Here is a small simulation to show the impact of independence. Instead of sampling from an area I will sample from a line of length 1000. In the centre of this line is an affected region of length 200 which is graded as y=2, the remainder of the line has a grade of y=1. First we take two independent samples at random

**set obs 1000**

** gen y = 1**

** replace y = 2 in 400/599**

** gen sample1 = .**

** gen sample2 = .**

** forvalues i = 1/1000 {**

** local j1 = int(runiform()*1000+1)**

** qui replace sample1 = y[`j1′] in `i’**

** local j2 = int(runiform()*1000+1)**

** qui replace sample2 = y[`j2′] in `i’**

** }**

** tabu sample1 sample2**

Since a proportion 0.2 of the line is affected, we will obtain two affected samples with probability 0.2*0.2=0.04. The actual results vary slightly because of sampling error but here is a typical set that shows the anticipated pattern,

sample2 sample1 | 1 2 | Total -----------+----------------------+---------- 1 | 638 182 | 820 2 | 142 38 | 180 -----------+----------------------+---------- Total | 780 220 | 1,000

Now change the sampling so that sample1 is chosen at random but sample 2 is taken within ±50 of sample1.

**local j2 = max(min(`j1′ + int(runiform()*100+1)-50,1000),1)**

Now a typical set of results is,

sample2 sample1 | 1 2 | Total -----------+----------------------+---------- 1 | 758 26 | 784 2 | 26 190 | 216 -----------+----------------------+---------- Total | 784 216 | 1,000

Grade 2 still occurs about 20% of the time but clearly (2,2) and (1,1) have become much more common and (1,2) and (2,1) are much rarer.
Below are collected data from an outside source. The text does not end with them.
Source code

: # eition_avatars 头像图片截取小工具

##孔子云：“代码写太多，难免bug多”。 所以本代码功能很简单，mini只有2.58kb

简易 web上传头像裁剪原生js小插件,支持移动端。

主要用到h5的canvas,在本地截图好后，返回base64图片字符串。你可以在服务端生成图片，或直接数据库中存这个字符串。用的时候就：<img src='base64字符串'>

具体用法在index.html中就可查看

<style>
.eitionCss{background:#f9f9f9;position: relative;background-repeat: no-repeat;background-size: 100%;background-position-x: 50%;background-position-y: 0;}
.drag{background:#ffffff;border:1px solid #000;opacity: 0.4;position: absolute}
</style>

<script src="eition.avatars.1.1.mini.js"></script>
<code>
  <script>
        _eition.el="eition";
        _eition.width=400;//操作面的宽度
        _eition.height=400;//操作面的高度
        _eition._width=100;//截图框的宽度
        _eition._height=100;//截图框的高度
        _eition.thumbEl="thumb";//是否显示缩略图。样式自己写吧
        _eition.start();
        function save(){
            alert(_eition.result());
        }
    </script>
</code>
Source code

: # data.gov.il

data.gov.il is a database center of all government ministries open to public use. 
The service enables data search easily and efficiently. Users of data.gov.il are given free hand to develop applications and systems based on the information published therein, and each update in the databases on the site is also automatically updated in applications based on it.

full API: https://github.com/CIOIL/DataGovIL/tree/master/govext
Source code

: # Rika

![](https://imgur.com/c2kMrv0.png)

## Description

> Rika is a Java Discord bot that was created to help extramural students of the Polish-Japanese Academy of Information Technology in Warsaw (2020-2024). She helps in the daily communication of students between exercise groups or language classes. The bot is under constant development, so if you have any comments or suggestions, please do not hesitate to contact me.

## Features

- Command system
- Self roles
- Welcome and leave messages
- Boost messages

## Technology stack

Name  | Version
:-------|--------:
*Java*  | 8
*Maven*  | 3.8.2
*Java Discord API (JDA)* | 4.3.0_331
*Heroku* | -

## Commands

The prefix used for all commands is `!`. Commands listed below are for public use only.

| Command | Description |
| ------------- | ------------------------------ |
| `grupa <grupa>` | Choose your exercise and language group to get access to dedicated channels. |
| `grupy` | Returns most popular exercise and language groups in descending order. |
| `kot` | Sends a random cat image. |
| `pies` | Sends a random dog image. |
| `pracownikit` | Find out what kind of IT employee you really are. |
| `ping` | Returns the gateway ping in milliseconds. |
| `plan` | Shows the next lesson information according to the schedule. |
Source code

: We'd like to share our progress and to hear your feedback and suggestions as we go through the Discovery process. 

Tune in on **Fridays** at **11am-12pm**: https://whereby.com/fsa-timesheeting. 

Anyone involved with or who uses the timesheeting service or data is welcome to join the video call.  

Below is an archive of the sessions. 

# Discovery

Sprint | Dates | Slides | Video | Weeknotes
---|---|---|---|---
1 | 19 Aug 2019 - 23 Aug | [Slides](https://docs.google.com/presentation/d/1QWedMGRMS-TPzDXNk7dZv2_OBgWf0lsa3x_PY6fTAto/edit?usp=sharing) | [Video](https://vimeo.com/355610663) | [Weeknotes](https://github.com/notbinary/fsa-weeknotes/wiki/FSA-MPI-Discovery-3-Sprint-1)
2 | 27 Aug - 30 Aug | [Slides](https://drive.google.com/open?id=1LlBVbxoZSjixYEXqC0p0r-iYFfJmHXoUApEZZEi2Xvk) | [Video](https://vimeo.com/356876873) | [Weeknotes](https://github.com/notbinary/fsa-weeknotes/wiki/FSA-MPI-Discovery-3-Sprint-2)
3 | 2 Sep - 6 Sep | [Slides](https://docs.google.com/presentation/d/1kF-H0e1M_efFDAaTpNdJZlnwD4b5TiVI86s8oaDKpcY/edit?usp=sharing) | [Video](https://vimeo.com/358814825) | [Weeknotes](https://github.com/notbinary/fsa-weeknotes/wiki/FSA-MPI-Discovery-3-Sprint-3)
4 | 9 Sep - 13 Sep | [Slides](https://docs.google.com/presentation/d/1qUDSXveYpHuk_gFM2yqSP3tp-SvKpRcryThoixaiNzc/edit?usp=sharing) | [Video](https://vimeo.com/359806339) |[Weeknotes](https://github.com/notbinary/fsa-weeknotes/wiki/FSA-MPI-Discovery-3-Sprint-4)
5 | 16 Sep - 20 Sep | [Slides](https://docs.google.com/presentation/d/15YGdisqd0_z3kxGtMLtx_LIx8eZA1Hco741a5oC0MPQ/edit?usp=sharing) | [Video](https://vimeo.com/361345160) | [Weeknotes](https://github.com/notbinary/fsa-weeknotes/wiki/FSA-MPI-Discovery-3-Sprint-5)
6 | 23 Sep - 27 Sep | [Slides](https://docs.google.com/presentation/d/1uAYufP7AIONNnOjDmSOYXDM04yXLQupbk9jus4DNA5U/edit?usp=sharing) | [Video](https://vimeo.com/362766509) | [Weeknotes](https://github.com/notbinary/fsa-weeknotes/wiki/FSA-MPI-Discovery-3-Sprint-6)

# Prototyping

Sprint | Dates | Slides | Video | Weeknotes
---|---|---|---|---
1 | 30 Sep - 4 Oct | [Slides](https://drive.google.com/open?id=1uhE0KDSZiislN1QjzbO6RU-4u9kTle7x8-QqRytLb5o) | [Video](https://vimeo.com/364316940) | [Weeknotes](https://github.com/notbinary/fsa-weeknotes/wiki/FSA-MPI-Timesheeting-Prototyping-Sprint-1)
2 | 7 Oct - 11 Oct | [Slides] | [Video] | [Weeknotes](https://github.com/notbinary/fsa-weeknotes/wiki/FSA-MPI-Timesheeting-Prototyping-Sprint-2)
We could get the reverse effect if we were to insist that the two samples did not come from within ±50 of each other.

My suspicion is that for this particular data set, the assumption of independence of the sets of biopsies taken on the same occasion is an oversimplification. The oversimplified model will not predict the data very well and any attempt to interpret error[,] may be misleading.